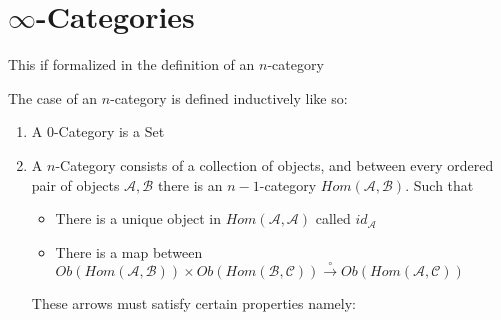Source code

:\chapter{$\infty$-Categories}
This if formalized in the definition of an $n$-category
\begin{definition}
    The case of an $n$-category is defined inductively like so:
    \begin{enumerate}
        \item A 0-Category is a Set
        \item A $n$-Category consists of a collection of objects, and between every ordered pair of objects $\mathcal{A},\mathcal{B}$ there is an $n-1$-category $Hom(\mathcal{A},\mathcal{B})$. Such that
        \begin{itemize}
            \item There is a unique object in $Hom(\mathcal{A},\mathcal{A})$ called $id_\mathcal{A}$
            \item There is a map between $Ob(Hom(\mathcal{A},\mathcal{B})) \times Ob(Hom(\mathcal{B},\mathcal{C})) \xrightarrow{\circ} Ob(Hom(\mathcal{A},\mathcal{C}))$
        \end{itemize}
        These arrows must satisfy certain properties namely:
\begin{comment}
            \begin{enumerate}
            \item For any object $f \in Ob(Hom(\mathcal{A},\mathcal{B}))$  then under our composition map $\circ$ then $b_{id} \circ f = f = f \circ id_a$. Thinking of the objects of $Hom(\mathcal{A},\mathcal{B}$ as arrows from $\mathcal{A}$ to $\mathcal{B}$ we have:
            \[\begin{tikzcd}
                \mathcal{A} & \mathcal{A} & \mathcal{B} & \mathcal{B}
                \arrow["{id_\mathcal{A}}", from=1-1, to=1-2]
                \arrow["f", from=1-2, to=1-3]
                \arrow["{id_\mathcal{B}", from=1-3, to=1-4]
                \arrow["f"', curve={height=12pt}, from=1-1, to=1-3]
                \arrow["f"', curve={height=12pt}, from=1-2, to=1-4]
            \end{tikzcd}\]
            \item For any $f \in Ob(Hom(\mathcal{A},\mathcal{B}))$, $g \in Ob(Hom(\mathcal{B},\mathcal{C}))$ and $h \in Ob(Hom(\mathcal{C},\mathcal{D})$, then $h \circ(g \circ f)=(h \circ g) \circ f$ 

\end{comment}
\end{enumerate}
\end{definition}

========================================

== Assignment ==
Pick out all lines from the data above in which the word "height" appears.

== Finished task ==
                \arrow["f"', curve={height=12pt}, from=1-1, to=1-3]
                \arrow["f"', curve={height=12pt}, from=1-2, to=1-4]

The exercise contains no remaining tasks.